## DATA EXTRACT
========================================
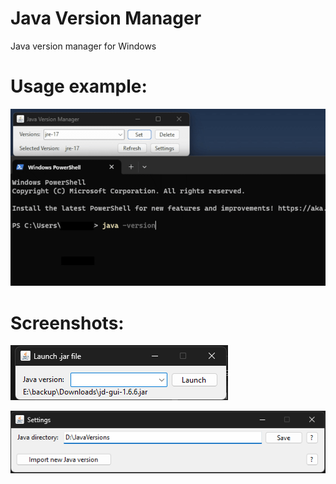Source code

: # Java Version Manager
Java version manager for Windows

# Usage example:

![jvm usage example](images/jvm.gif)

# Screenshots:

![jvm usage example](images/jarfile.png)

![jvm usage example](images/settings.png)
========================================
## TASK BRIEF
All entries must be written out again exactly as given, with no pictures in the copy.

## PROBLEM SOLUTION
Source code

: # Java Version Manager
Java version manager for Windows

# Usage example:

![jvm usage example](images/jvm.gif)

# Screenshots:

![jvm usage example](images/jarfile.png)

![jvm usage example](images/settings.png)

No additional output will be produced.